LIVRES / YA HASRA ALA Z’MEN ?

         par Belkacem Ahcene-Djaballah 

                                                                 Livres

La Cantera. Il était une fois Bab El Oued. Récit de Mahdi Boukhalfa, éditions Dar El Qobia, Alger 2021, 233 pages, 800 dinars

Bab El Oued, un nom de quartier certes mais aussi et surtout un pan de l’Histoire du pays, histoire tourmentée ou paisible, dramatique ou joyeuse, un quartier d’Alger populaire plus que tous les autres, tous emblématiques. Il y a(vait) du Bronx, du Broadway et du Harlem.

Il ne faut surtout pas croire que Bab El Oued est né ou n’a existé qu’avec les pieds-noirs.
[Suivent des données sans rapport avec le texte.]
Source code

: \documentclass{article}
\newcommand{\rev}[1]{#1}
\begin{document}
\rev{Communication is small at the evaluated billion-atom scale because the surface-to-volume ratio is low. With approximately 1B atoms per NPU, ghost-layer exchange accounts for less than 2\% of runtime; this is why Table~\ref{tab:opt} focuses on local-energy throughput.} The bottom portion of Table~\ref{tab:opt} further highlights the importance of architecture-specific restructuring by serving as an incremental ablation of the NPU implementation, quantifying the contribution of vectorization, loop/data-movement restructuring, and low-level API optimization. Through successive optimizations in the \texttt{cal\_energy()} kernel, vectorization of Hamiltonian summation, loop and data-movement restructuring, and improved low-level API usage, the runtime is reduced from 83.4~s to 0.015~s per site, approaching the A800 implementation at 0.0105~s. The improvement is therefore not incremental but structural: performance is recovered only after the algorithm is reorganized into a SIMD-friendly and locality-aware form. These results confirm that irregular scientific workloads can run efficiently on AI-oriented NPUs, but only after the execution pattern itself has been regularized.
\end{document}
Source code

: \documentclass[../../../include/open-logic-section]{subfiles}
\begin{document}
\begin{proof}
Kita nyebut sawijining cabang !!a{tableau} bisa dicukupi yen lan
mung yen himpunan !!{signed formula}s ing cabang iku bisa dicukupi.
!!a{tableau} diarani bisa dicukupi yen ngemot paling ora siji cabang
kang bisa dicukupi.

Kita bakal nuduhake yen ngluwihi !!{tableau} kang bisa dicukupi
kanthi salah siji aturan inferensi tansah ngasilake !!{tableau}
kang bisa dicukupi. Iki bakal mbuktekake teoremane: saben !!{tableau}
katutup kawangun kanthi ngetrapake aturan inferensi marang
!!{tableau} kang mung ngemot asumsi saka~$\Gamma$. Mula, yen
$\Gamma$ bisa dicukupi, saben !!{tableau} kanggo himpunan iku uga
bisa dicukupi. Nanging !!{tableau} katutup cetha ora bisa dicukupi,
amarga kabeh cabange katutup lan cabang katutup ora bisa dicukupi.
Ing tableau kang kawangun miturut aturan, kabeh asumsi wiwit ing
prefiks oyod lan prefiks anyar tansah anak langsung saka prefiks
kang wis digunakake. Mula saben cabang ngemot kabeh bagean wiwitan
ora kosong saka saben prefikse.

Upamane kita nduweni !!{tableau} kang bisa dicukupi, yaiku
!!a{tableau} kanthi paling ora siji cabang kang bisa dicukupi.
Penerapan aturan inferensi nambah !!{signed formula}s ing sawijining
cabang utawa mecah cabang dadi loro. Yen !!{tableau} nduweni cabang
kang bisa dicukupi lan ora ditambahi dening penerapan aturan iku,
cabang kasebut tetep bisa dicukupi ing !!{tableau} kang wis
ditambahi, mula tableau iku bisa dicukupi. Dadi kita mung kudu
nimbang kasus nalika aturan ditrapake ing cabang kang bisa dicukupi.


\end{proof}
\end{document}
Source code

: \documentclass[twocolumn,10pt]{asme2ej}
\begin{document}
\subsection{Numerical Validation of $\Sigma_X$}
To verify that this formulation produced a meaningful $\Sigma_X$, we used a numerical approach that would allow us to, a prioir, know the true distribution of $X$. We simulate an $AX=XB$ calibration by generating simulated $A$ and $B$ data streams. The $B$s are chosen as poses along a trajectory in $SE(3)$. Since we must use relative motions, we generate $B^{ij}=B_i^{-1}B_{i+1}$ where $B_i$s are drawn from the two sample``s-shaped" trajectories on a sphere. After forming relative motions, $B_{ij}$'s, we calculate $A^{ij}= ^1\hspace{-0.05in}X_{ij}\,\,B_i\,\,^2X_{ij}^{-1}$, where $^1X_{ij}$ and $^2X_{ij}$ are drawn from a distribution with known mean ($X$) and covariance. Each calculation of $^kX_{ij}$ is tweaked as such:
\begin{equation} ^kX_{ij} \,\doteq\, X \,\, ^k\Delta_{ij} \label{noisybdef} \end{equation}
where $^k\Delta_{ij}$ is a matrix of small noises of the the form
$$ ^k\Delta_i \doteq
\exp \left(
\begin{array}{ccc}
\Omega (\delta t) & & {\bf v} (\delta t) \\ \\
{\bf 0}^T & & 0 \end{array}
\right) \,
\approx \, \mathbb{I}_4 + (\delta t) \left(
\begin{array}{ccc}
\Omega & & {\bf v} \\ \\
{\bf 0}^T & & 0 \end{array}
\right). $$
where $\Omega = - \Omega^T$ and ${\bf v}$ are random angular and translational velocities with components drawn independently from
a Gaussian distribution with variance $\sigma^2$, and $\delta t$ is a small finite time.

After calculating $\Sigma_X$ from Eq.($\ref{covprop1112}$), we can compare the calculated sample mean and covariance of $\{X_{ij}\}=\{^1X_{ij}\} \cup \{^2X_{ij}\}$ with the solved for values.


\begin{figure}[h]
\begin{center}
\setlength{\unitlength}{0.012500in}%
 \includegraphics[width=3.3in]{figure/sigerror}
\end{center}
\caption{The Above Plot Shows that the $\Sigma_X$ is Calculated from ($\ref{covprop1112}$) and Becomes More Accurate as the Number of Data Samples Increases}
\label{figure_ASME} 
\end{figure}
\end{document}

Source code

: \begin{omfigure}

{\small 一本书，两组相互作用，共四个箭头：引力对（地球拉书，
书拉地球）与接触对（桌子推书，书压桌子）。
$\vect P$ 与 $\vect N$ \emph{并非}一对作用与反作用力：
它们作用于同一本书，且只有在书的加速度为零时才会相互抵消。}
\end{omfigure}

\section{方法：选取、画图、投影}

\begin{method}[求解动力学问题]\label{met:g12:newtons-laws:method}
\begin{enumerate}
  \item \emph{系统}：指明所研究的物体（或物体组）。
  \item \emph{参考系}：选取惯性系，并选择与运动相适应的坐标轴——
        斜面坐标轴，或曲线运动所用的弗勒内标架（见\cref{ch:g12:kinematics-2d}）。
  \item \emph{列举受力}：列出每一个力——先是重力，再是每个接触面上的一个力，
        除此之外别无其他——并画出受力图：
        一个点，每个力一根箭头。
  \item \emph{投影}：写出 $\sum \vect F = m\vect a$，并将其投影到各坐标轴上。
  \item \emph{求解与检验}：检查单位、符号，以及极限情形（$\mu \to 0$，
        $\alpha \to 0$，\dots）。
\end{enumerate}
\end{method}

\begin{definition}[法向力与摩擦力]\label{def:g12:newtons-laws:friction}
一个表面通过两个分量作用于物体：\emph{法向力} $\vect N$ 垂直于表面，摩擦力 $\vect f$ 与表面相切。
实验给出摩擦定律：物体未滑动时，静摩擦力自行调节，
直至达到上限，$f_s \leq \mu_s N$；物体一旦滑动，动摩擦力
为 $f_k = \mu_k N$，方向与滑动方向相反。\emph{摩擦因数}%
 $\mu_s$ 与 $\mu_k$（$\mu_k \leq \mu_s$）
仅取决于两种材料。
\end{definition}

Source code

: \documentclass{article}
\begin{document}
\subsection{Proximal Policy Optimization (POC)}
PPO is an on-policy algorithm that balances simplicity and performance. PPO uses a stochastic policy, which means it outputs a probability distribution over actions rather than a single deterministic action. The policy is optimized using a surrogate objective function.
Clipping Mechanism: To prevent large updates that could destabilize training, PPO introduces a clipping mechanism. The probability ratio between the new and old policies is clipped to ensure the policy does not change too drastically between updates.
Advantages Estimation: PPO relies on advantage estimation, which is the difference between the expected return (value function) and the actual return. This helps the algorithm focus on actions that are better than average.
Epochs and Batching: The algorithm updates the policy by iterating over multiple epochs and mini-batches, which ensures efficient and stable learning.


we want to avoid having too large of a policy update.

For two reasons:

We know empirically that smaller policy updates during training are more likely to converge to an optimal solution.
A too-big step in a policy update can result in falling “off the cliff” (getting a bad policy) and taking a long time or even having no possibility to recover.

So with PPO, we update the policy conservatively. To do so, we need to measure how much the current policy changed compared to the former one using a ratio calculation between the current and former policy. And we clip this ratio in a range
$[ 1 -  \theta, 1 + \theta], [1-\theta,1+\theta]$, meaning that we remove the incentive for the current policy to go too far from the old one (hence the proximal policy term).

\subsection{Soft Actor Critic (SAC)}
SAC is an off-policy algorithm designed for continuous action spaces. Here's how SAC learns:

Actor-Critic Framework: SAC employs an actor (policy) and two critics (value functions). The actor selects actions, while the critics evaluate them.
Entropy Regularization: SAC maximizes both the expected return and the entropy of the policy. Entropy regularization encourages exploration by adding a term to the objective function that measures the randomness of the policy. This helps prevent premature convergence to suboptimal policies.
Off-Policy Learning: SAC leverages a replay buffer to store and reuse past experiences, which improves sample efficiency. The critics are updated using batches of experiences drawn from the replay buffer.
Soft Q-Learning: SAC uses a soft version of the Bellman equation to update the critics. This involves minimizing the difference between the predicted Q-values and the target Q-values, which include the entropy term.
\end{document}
Rien de plus faux même si des écrits outre-Méditerranée essaient de faire croire le contraire. Bab El Oued a toujours existé. C’est un quartier intemporel et, bien avant qu’il ne vienne à la vie avec la colonisation française, il y avait déjà des baraques, au début disparates, sommaires, abritant des immigrants, arrivés d’Europe, («renégats» corses, italiens, hollandais…), venus chercher l’aventure, l’argent et peut-être la gloire. A partir de 1830, les miséreux de toute la Méditerranée vont s’établir dans la petite plaine, en retrait de la porte de Bab El Oued, près de la carrière de Sidi Bennour (en espagnol, La Cantera), et former l’actuel quartier, futur ville européenne d’Alger. Le reste est une longue histoire qui dure encore avec sa parenthèse «pied-noir», parenthèse qui, en fait s’est limitée au centre du quartier, suivie après l’indépendance du pays par une toute autre histoire, celle vécue jusqu’ici et pour toujours, celle que raconte l’auteur, un enfant du quartier.

Bab El Oued est alors devenu une sorte de New York avec ses immigrants, venus de la grande et de la petite Algérie, de tous les coins du pays et de toutes les conditions sociales, «une population plurielle, féconde, riche, rebelle», toute l’âme de l’Algérie libérée ! Mais un «cocktail détonnant, une perpétuelle étincelle de colère», avec, on le devine, avec le temps qui passe, un «insoupçonnable glauque underground de violence urbaine en gestation», avec ses drames (dont une inondation, le 10 novembre 2001, un «déluge» ayant fait plus de 1.000 morts et beaucoup de disparus), et ses révoltes (dont celle du 5 Octobre 88 qui a vu, le 10 octobre, une fusillade ayant fait des dizaines de morts -dont un journaliste de l’Aps, Sid Ali Benmechiche- et de blessés à l’entrée du quartier).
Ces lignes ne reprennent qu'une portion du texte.